Flyers come up big against one of the best

Blackhawks' goalie Antti Raanta shoots a pass by Flyers' Andrew MacDonald during the second period at the Wells Fargo Center in Philadelphia, Tuesday, March 18, 2014. ( Steven M. Falk / Staff Photographer )
Blackhawks' goalie Antti Raanta shoots a pass by Flyers' Andrew MacDonald during the second period at the Wells Fargo Center in Philadelphia, Tuesday, March 18, 2014. ( Steven M. Falk / Staff Photographer ) (Steven M. Falk)
Posted: March 20, 2014

If you want to know how much you've grown, it's always good to stand next to one of the tall kids, and in the NHL these days they don't stand any taller than the Chicago Blackhawks.

They are the team that has won two of the last four Stanley Cups, including the one four years ago against the Flyers on that odd-angled overtime shot by Patrick Kane at the Wells Fargo Center. They are the team that is about to put up a 100-point season for the fourth time in six years. The only reason they didn't last year was because it was a strike-shortened season, so they had to settle for 77 points, the most in the NHL.

They are fast, they are deep, and they will be among the favorites again when the NHL's 16-team tournament begins next month.

And the Flyers - just as they had been over the weekend against the Pittsburgh Penguins - were better than the Blackhawks Tuesday night, even before the game went to overtime and Claude Giroux skated the length of the ice and snapped off a wicked shot that beat goaltender Antii Raanta with just 4.2 seconds remaining.

Five seconds earlier, Craig Berube had burned his timeout to make sure the Flyers were set up properly for a faceoff in their own zone. The coach had not diagrammed Giroux's magical moment. That was an impromptu performance that brought this high-intensity hockey game to a close.

"I was honestly ready to pull out my lineup card for the shootout," Berube said. "It was a great shot. He's a determined guy and obviously he felt he had enough time to get down there and take a shot. And it was a great shot."

The last time the Flyers faced the Blackhawks, they were skated right out of the United Center, losing, 7-2, after being outscored by 6-1 in the final two periods.

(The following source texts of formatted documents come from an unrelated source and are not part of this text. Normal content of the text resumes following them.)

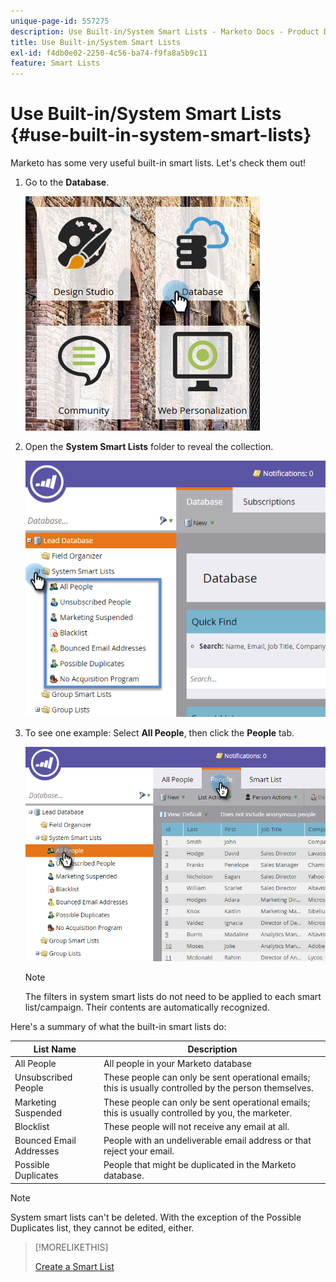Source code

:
 ```yaml
---
unique-page-id: 557275
description: Use Built-in/System Smart Lists - Marketo Docs - Product Documentation
title: Use Built-in/System Smart Lists
exl-id: f4db0e02-2250-4c56-ba74-f9fa8a5b9c11
feature: Smart Lists
---
```

# Use Built-in/System Smart Lists {#use-built-in-system-smart-lists}

Marketo has some very useful built-in smart lists. Let's check them out!

1. Go to the **Database**.

   ![](assets/db.png)

1. Open the **System Smart Lists** folder to reveal the collection.

   ![](assets/two.png)

1. To see one example: Select **All People**, then click the **People** tab.

   ![](assets/three.png)

   >[!NOTE]
   >
   >The filters in system smart lists do not need to be applied to each smart list/campaign. Their contents are automatically recognized.

Here's a summary of what the built-in smart lists do:

   | List Name |Description |
   |---|---|
   | All People |All people in your Marketo database |
   | Unsubscribed People |These people can only be sent operational emails; this is usually controlled by the person themselves. |
   | Marketing Suspended |These people can only be sent operational emails; this is usually controlled by you, the marketer. |
   | Blocklist |These people will not receive any email at all. |
   | Bounced Email Addresses |People with an undeliverable email address or that reject your email. |
   | Possible Duplicates |People that might be duplicated in the Marketo database. |

>[!NOTE]
>
>System smart lists can't be deleted. With the exception of the Possible Duplicates list, they cannot be edited, either.

>[!MORELIKETHIS]
>
>[Create a Smart List](/help/marketo/product-docs/core-marketo-concepts/smart-lists-and-static-lists/creating-a-smart-list/create-a-smart-list.md)
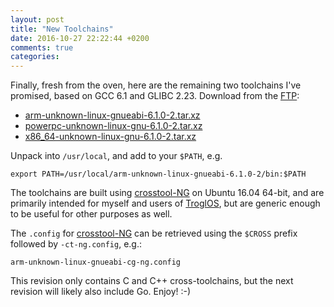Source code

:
 ```yaml
---
layout: post
title: "New Toolchains"
date: 2016-10-27 22:22:44 +0200
comments: true
categories:
---
```


Finally, fresh from the oven, here are the remaining two toolchains I've
promised, based on GCC 6.1 and GLIBC 2.23.  Download from the [FTP][0]:

- [arm-unknown-linux-gnueabi-6.1.0-2.tar.xz][0]
- [powerpc-unknown-linux-gnu-6.1.0-2.tar.xz][0]
- [x86_64-unknown-linux-gnu-6.1.0-2.tar.xz][0]

Unpack into `/usr/local`, and add to your `$PATH`, e.g.

    export PATH=/usr/local/arm-unknown-linux-gnueabi-6.1.0-2/bin:$PATH

The toolchains are built using [crosstool-NG][1] on Ubuntu 16.04 64-bit,
and are primarily intended for myself and users of [TroglOS][2], but are
generic enough to be useful for other purposes as well.

The `.config` for [crosstool-NG][1] can be retrieved using the `$CROSS`
prefix followed by `-ct-ng.config`, e.g.:

    arm-unknown-linux-gnueabi-cg-ng.config

This revision only contains C and C++ cross-toolchains, but the next
revision will likely also include Go.  Enjoy! :-)

[0]: http://ftp.troglobit.com/pub/Toolchains
[1]: https://github.com/crosstool-ng/crosstool-ng
[2]: https://github.com/troglobit/troglos

<!--
  -- Local Variables:
  -- mode: markdown
  -- End:
  -->
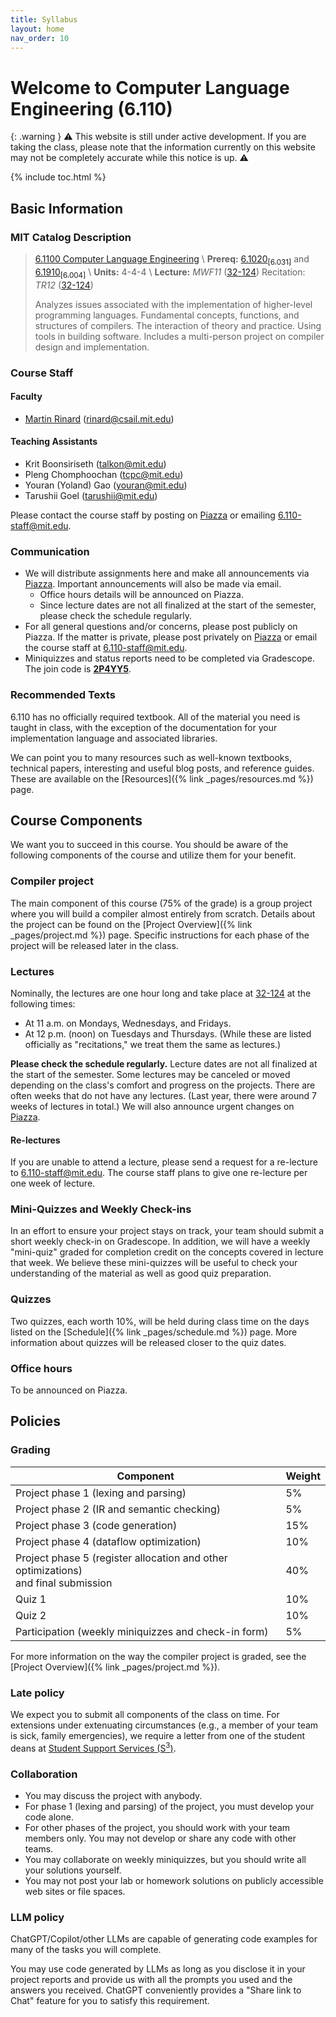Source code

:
 ```yaml
---
title: Syllabus
layout: home
nav_order: 10
---
```


<h1> Welcome to Computer Language Engineering (6.110) </h1>

{: .warning }
⚠️ This website is still under active development. If you are taking the class, please note that the information currently on this website may not be completely accurate while this notice is up. ⚠️

{% include toc.html %}

## Basic Information

### MIT Catalog Description

> [6.1100 Computer Language Engineering][catalog] \\
> **Prereq:** [6.1020<sub>\[6.031\]</sub>][031] and [6.1910<sub>\[6.004\]</sub>][004] \\
> **Units:** 4-4-4 \\
> **Lecture:** _MWF11_ ([32-124][bldg]) Recitation: _TR12_ ([32-124][bldg])
>
> Analyzes issues associated with the implementation of higher-level programming languages. Fundamental concepts, functions, and structures of compilers. The interaction of theory and practice. Using tools in building software. Includes a multi-person project on compiler design and implementation.

[bldg]: http://whereis.mit.edu/map-jpg?mapterms=32
[catalog]: https://student.mit.edu/catalog/m6a.html#6.1100
[031]: https://student.mit.edu/catalog/m6a.html#6.1020
[004]: https://student.mit.edu/catalog/m6a.html#6.1910

### Course Staff

#### Faculty

- [Martin Rinard](https://people.csail.mit.edu/rinard/) (<rinard@csail.mit.edu>)

#### Teaching Assistants

- Krit Boonsiriseth (<talkon@mit.edu>)
- Pleng Chomphoochan (<tcpc@mit.edu>)
- Youran (Yoland) Gao (<youran@mit.edu>)
- Tarushii Goel (<tarushii@mit.edu>)

Please contact the course staff by posting on [Piazza][piazza] or emailing <6.110-staff@mit.edu>.

### Communication

- We will distribute assignments here and make all announcements via [Piazza][piazza]. Important announcements will also be made via email.
  - Office hours details will be announced on Piazza.
  - Since lecture dates are not all finalized at the start of the semester, please check the schedule regularly.
- For all general questions and/or concerns, please post publicly on Piazza. If the matter is private, please post privately on [Piazza][piazza] or email the course staff at <6.110-staff@mit.edu>.
- Miniquizzes and status reports need to be completed via Gradescope. The join code is __<u>2P4YY5</u>__.

[piazza]: https://piazza.com/class/ls0no6nhtr817n

### Recommended Texts

6.110 has no officially required textbook. All of the material you need is taught in class, with the exception of the documentation for your implementation language and associated libraries.

We can point you to many resources such as well-known textbooks, technical papers, interesting and useful blog posts, and reference guides. These are available on the [Resources]({% link _pages/resources.md %}) page.

## Course Components

We want you to succeed in this course. You should be aware of the following components of the course and utilize them for your benefit.

### Compiler project

The main component of this course (75% of the grade) is a group project where you will build a compiler almost entirely from scratch. Details about the project can be found on the [Project Overview]({% link _pages/project.md %}) page. Specific instructions for each phase of the project will be released later in the class.

### Lectures

Nominally, the lectures are one hour long and take place at [32-124][bldg] at the following times:

- At 11 a.m. on Mondays, Wednesdays, and Fridays.
- At 12 p.m. (noon) on Tuesdays and Thursdays. (While these are listed officially as "recitations," we treat them the same as lectures.)

 __Please check the schedule regularly.__ Lecture dates are not all finalized at the start of the semester. Some lectures may be canceled or moved depending on the class's comfort and progress on the projects. There are often weeks that do not have any lectures. (Last year, there were around 7 weeks of lectures in total.) We will also announce urgent changes on [Piazza][piazza].

#### Re-lectures

If you are unable to attend a lecture, please send a request for a re-lecture to <6.110-staff@mit.edu>. The course staff plans to give one re-lecture per one week of lecture.

### Mini-Quizzes and Weekly Check-ins

In an effort to ensure your project stays on track, your team should submit a short weekly check-in on Gradescope. In addition, we will have a weekly "mini-quiz" graded for completion credit on the concepts covered in lecture that week. We believe these mini-quizzes will be useful to check your understanding of the material as well as good quiz preparation.

### Quizzes

Two quizzes, each worth 10%, will be held during class time on the days listed on the [Schedule]({% link _pages/schedule.md %}) page. More information about quizzes will be released closer to the quiz dates.

### Office hours

To be announced on Piazza.


## Policies

### Grading

| Component                                                    | Weight |
| ------------------------------------------------------------ | ------ |
| Project phase 1 (lexing and parsing)                         | 5%     |
| Project phase 2 (IR and semantic checking)                   | 5%     |
| Project phase 3 (code generation)                            | 15%    |
| Project phase 4 (dataflow optimization)                      | 10%    |
| Project phase 5 (register allocation and other optimizations) <br/>and final submission | 40%    |
| Quiz 1                                                       | 10%    |
| Quiz 2                                                       | 10%    |
| Participation (weekly miniquizzes and check-in form)         | 5%     |

For more information on the way the compiler project is graded, see the [Project Overview]({% link _pages/project.md %}).

### Late policy

We expect you to submit all components of the class on time. For extensions under extenuating circumstances (e.g., a member of your team is sick, family emergencies), we require a letter from one of the student deans at [Student Support Services (S<sup>3</sup>)][s3].

[s3]: https://studentlife.mit.edu/s3

### Collaboration

- You may discuss the project with anybody.
- For phase 1 (lexing and parsing) of the project, you must develop your code alone.
- For other phases of the project, you should work with your team members only. You may not develop or share any code with other teams.
- You may collaborate on weekly miniquizzes, but you should write all your solutions yourself.
- You may not post your lab or homework solutions on publicly accessible web sites or file spaces.

### LLM policy

ChatGPT/Copilot/other LLMs are capable of generating code examples for many of the tasks you will complete.

You may use code generated by LLMs as long as you disclose it in your project reports and provide us with all the prompts you used and the answers you received. ChatGPT conveniently provides a "Share link to Chat" feature for you to satisfy this requirement.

It was an eyesore of a performance that came at the end of a 2-4 road trip, and if you didn't think they were playoff-worthy at that point in the season, nobody would have disagreed.

But that was before Christmas, and in the slightly more than three months since, the Flyers have not only proved they are playoff contenders, they've also made us wonder if they are capable of making a run at the silver chalice they have not won in nearly 40 years.

Berube, who has led the Flyers' resurrection from a horrendous start in his first season as coach, wasn't all that interested in the measuring-stick angle. Even though the Flyers are playoff contenders, they are still not a lock to be one of the eight Eastern Conference representatives.

But there wasn't much need for motivational speaking on this night. That Stanley Cup Finals history from four years ago has not faded much, and each team played with a feistiness often reserved for divisional rivals and a long playoff series. Fists were thrown, sticks were raised, and the skates weren't the only thing with an edge.

"There are a lot of past battles between us and Chicago, so it isn't hard to get up for this game," winger Scott Hartnell said. "We kind of let it get away from us early with them getting an early 2-0 lead, but we fought back and fought hard, and it took over a little more than 64 minutes for us to get a win, but it was a big win for us."

Less than four minutes into the game, the Flyers were down, 2-0, and giving pucks away at an alarming rate. Did we mention there was some bad goaltending, too?

Andrew Shaw, alone in front of goaltender Ray Emery, pushed a pass from former Flyer Michal Handzus into the back of the net for the game's first goal at 2 minutes, 29 seconds of the first period. Eighty-two seconds later, Marian Hossa found Duncan Keith alone at the blue line and the Blackhawks defenseman fired a shot that went between Emery's pads and into the net.

It was a bad goal, but Emery deserved some slack. He had not played since Feb. 27 when he injured his groin after replacing starter Steve Mason in the middle of that game.

Like the Flyers this season, he got better. In fact, he was one of the best players on the ice by the end of the game.

Elasticity has been one of the Flyers' themes this season, and it was Hartnell and Giroux who got them even before the end of the first period. Less than two minutes after Keith's goal, the Flyers winger tried to send a puck in front of the net and instead sent it off the leg of Chicago's Marcus Kruger and into the net.

With 3:33 left in the period, Giroux won a battle behind Raanta, and the Flyers' captain found Hartnell in front of the net. Despite the presence of Shaw, Hartnell got off a strong shot and beat Raanta for his second goal of the period.

The score was tied at 2 and it appeared as if it was going to stay that way until the teams settled this in a shootout. But Claude Giroux had a different, more magical ending in mind as the Flyers continued to convert the doubters and added two more points to their playoff pursuit.